START Data excerpts

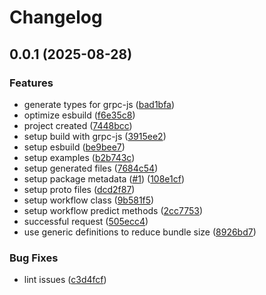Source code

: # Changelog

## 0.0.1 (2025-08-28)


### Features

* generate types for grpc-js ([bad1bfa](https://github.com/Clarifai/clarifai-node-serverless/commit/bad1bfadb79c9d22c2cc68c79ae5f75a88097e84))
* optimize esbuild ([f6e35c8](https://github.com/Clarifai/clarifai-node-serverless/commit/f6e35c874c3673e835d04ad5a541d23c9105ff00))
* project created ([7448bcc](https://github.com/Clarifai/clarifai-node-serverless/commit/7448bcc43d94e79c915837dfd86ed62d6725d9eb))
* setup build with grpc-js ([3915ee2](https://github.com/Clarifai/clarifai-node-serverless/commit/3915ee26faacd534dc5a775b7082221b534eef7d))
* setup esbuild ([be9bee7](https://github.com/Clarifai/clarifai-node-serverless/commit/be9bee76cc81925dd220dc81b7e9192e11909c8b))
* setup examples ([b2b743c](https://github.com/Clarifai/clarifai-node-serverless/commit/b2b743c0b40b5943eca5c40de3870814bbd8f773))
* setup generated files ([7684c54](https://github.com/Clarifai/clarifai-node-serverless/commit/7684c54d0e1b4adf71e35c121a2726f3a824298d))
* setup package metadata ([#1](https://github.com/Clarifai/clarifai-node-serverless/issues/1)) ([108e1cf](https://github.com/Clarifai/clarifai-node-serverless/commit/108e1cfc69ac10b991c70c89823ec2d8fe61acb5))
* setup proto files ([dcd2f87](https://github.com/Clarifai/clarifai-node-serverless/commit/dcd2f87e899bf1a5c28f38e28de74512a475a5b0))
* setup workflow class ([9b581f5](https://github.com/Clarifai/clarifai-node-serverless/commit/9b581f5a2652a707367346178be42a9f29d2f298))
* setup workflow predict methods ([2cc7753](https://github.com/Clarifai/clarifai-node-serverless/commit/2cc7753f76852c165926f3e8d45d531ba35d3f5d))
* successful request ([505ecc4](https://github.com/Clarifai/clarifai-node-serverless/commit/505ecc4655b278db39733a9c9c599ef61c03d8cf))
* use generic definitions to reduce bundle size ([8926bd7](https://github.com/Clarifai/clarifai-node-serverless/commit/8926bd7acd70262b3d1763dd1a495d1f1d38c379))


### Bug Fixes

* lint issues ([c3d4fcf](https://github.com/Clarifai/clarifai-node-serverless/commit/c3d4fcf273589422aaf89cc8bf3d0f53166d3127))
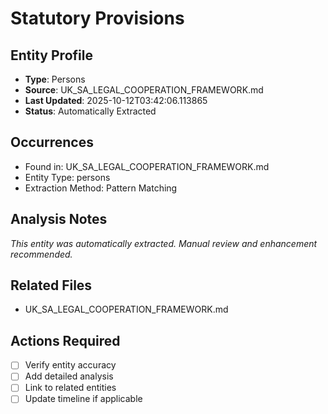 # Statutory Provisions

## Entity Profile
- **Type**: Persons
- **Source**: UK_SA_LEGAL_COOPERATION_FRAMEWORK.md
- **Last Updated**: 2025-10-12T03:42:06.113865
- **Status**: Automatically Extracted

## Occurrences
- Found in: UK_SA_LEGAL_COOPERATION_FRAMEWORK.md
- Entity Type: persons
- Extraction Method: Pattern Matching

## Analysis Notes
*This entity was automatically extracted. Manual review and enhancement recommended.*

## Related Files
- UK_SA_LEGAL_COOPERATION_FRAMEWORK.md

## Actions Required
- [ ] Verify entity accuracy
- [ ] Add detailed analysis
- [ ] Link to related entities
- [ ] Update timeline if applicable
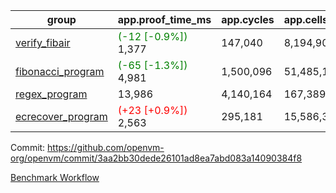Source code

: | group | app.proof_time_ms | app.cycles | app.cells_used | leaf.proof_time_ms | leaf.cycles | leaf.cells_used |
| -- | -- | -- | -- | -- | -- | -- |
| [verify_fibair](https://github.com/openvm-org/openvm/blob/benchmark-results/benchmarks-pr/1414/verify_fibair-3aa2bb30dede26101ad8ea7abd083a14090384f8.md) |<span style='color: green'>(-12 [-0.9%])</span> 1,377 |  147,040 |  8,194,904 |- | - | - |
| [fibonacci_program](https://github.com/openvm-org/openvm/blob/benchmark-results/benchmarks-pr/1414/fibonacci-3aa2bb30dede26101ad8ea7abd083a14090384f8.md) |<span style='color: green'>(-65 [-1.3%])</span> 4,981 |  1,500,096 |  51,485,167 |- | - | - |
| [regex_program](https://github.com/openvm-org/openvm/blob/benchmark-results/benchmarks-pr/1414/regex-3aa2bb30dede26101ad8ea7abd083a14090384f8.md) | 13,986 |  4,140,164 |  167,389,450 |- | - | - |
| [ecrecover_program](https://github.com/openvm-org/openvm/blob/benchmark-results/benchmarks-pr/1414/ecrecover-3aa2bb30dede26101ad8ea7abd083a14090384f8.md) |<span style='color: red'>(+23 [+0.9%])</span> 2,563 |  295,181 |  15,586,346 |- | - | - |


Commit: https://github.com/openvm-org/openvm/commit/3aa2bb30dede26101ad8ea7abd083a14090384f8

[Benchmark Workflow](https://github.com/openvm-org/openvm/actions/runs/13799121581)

END Data excerpts
START Data excerpts

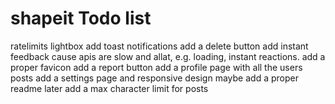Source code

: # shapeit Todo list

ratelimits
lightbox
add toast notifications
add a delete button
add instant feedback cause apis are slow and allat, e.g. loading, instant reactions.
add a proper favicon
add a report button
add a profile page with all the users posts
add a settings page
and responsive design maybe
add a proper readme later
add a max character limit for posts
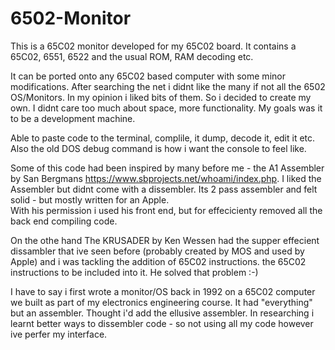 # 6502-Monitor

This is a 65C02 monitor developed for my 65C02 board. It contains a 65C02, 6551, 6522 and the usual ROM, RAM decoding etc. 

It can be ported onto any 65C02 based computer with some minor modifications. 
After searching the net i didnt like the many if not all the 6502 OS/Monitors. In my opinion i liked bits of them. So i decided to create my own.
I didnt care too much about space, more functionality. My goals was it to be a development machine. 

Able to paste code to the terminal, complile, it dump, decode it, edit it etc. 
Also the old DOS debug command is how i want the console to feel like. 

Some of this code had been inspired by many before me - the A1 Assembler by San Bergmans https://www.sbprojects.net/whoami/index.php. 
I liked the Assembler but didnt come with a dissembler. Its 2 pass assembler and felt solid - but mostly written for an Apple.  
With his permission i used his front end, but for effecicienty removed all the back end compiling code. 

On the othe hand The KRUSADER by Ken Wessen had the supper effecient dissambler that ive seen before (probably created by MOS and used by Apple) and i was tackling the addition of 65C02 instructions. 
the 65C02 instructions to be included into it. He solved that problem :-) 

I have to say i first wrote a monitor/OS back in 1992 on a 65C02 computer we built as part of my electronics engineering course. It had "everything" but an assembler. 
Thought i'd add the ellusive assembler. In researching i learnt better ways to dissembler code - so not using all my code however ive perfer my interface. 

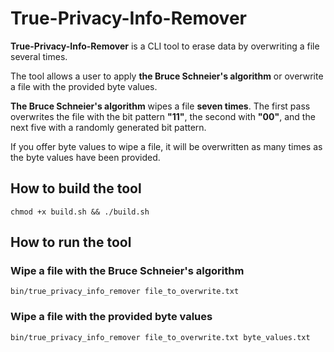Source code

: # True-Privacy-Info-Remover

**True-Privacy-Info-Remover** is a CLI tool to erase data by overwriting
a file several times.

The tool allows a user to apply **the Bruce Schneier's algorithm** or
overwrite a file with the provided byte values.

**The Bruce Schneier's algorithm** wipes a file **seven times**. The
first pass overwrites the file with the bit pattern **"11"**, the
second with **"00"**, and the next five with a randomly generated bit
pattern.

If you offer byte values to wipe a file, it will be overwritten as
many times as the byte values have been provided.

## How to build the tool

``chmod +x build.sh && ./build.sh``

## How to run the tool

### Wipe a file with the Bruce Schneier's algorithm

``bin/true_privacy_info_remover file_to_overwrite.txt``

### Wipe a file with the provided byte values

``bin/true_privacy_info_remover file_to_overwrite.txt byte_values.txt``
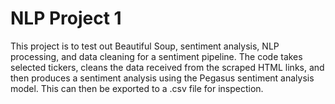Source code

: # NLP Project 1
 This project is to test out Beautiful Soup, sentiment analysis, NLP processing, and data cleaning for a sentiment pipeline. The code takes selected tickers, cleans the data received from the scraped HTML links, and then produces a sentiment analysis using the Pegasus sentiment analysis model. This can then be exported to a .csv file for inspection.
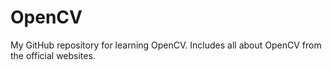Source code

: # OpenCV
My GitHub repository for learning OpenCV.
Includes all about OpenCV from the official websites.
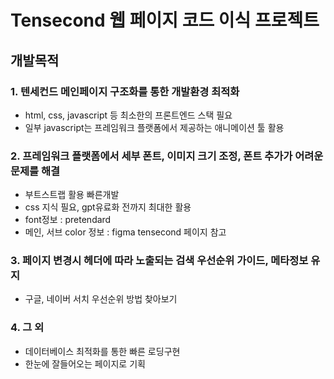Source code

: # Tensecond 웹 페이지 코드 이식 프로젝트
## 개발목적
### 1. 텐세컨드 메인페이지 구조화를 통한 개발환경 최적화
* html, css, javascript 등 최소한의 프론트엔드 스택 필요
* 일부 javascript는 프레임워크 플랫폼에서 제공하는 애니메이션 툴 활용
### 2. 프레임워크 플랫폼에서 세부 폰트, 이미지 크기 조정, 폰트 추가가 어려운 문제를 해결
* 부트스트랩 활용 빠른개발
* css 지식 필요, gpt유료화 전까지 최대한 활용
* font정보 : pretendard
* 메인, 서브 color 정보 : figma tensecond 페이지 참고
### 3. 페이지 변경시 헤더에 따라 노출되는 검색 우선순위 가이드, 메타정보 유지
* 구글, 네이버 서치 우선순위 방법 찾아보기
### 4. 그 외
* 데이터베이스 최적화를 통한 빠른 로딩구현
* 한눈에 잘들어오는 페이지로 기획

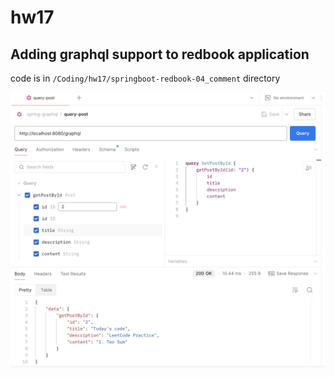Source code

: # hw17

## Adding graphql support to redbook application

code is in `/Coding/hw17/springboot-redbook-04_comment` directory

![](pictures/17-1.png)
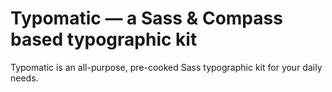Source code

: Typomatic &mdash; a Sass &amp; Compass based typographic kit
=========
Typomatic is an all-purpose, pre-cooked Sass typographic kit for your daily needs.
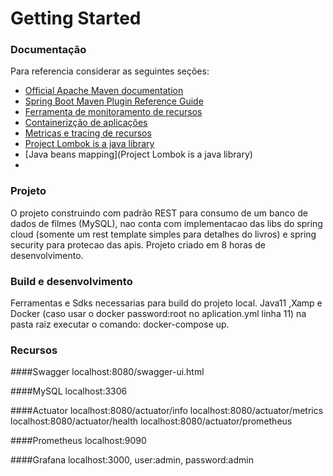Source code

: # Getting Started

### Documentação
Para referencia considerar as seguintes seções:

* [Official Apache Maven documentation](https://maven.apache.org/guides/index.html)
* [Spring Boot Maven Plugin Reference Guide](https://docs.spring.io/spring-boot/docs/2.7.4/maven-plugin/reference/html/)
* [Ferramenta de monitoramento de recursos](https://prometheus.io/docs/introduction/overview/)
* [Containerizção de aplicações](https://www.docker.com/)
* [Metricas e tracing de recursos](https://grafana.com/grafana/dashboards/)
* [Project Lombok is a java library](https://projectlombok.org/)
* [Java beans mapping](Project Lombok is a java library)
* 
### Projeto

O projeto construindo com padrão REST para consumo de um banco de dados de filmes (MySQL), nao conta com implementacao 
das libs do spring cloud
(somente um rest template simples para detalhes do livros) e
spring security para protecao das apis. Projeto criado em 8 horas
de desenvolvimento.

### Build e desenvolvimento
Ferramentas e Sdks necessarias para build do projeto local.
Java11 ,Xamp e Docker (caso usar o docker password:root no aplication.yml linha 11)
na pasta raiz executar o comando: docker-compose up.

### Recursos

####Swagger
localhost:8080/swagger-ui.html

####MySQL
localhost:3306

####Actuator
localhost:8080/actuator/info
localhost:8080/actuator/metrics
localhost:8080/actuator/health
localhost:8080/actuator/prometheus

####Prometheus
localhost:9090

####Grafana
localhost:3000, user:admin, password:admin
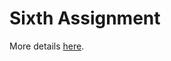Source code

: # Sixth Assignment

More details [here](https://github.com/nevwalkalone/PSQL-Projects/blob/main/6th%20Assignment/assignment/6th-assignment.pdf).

END Data excerpts
START Data excerpts

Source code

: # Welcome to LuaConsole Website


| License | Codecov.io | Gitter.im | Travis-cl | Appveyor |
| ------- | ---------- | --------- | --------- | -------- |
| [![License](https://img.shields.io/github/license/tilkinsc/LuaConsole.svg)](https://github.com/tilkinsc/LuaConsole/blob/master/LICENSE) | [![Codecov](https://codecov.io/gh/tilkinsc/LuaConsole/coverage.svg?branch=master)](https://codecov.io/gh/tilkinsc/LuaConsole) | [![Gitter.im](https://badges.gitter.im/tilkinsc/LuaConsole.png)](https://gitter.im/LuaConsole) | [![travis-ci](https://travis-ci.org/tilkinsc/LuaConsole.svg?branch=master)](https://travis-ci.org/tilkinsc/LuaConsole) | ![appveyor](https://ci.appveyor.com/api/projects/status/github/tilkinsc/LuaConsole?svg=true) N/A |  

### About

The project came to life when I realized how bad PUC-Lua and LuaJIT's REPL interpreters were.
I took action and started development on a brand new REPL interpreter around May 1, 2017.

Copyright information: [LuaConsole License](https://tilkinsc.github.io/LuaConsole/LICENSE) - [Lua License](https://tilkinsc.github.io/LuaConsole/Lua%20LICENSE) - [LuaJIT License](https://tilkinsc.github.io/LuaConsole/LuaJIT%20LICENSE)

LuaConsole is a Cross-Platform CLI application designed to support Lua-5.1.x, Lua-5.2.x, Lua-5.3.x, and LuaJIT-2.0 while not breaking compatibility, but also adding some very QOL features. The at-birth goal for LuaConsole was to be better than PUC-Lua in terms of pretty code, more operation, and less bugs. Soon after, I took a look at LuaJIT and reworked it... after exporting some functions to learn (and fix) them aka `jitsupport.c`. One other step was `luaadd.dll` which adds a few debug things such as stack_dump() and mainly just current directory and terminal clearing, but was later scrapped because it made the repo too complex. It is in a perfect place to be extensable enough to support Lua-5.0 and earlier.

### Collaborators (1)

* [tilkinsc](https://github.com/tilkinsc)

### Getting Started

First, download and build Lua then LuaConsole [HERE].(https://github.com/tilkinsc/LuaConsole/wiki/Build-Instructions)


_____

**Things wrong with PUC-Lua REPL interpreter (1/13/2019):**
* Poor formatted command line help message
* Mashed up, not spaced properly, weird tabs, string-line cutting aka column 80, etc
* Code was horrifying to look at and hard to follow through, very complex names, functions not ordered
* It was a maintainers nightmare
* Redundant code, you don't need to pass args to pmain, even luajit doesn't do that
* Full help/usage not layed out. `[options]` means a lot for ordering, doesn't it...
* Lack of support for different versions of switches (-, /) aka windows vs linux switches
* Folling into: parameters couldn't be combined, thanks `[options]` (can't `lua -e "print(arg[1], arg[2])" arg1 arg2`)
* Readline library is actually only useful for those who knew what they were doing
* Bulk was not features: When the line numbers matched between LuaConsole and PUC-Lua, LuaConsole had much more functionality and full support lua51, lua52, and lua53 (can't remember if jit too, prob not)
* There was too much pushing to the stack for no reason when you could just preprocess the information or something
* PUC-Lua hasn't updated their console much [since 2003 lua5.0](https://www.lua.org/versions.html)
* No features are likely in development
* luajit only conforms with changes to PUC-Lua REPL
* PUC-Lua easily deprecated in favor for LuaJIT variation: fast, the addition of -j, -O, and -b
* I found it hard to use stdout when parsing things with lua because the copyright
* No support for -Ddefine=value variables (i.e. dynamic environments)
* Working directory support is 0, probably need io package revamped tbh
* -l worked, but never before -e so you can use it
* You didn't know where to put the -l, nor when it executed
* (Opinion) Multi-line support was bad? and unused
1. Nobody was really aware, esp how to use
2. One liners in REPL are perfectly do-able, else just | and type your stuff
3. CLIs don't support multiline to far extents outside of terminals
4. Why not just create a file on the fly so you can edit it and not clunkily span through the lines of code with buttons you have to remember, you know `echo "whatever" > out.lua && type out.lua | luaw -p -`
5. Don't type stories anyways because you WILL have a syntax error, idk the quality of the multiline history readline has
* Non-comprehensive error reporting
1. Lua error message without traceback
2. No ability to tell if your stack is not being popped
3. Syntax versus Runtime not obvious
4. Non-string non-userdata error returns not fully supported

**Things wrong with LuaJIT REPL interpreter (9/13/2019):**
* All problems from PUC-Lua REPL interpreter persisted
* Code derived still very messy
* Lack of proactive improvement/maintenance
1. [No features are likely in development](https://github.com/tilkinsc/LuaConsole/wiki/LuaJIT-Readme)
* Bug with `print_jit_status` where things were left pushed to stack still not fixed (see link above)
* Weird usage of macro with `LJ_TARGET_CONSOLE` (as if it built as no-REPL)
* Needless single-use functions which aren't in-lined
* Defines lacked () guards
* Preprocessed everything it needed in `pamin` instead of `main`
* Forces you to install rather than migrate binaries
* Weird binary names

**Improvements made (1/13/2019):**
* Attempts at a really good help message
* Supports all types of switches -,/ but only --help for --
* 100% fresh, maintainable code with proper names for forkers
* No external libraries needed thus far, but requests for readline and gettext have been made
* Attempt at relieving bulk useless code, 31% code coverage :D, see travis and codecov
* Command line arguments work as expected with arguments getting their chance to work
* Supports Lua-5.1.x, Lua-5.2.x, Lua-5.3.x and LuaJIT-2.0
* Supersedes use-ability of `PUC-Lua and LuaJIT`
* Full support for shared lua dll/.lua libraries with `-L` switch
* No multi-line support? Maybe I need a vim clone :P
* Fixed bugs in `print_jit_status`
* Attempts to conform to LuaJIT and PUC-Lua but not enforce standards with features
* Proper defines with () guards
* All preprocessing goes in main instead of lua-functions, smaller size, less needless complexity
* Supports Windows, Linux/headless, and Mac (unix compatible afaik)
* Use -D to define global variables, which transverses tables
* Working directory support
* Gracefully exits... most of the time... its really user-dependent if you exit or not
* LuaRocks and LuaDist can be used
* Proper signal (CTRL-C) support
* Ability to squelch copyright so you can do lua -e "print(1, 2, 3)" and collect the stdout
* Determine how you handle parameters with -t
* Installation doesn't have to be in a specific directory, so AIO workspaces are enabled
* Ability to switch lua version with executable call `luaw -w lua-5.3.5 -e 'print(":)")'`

END Data excerpts

* Work instruction
Set down precisely the lines above between the line holding "Lua-5.3.x and LuaJIT-2.0" and the line holding "signal (CTRL-C) support", inclusive, and nothing beyond them.

* Output for this task
* Supports Lua-5.1.x, Lua-5.2.x, Lua-5.3.x and LuaJIT-2.0
* Supersedes use-ability of `PUC-Lua and LuaJIT`
* Full support for shared lua dll/.lua libraries with `-L` switch
* No multi-line support? Maybe I need a vim clone :P
* Fixed bugs in `print_jit_status`
* Attempts to conform to LuaJIT and PUC-Lua but not enforce standards with features
* Proper defines with () guards
* All preprocessing goes in main instead of lua-functions, smaller size, less needless complexity
* Supports Windows, Linux/headless, and Mac (unix compatible afaik)
* Use -D to define global variables, which transverses tables
* Working directory support
* Gracefully exits... most of the time... its really user-dependent if you exit or not
* LuaRocks and LuaDist can be used
* Proper signal (CTRL-C) support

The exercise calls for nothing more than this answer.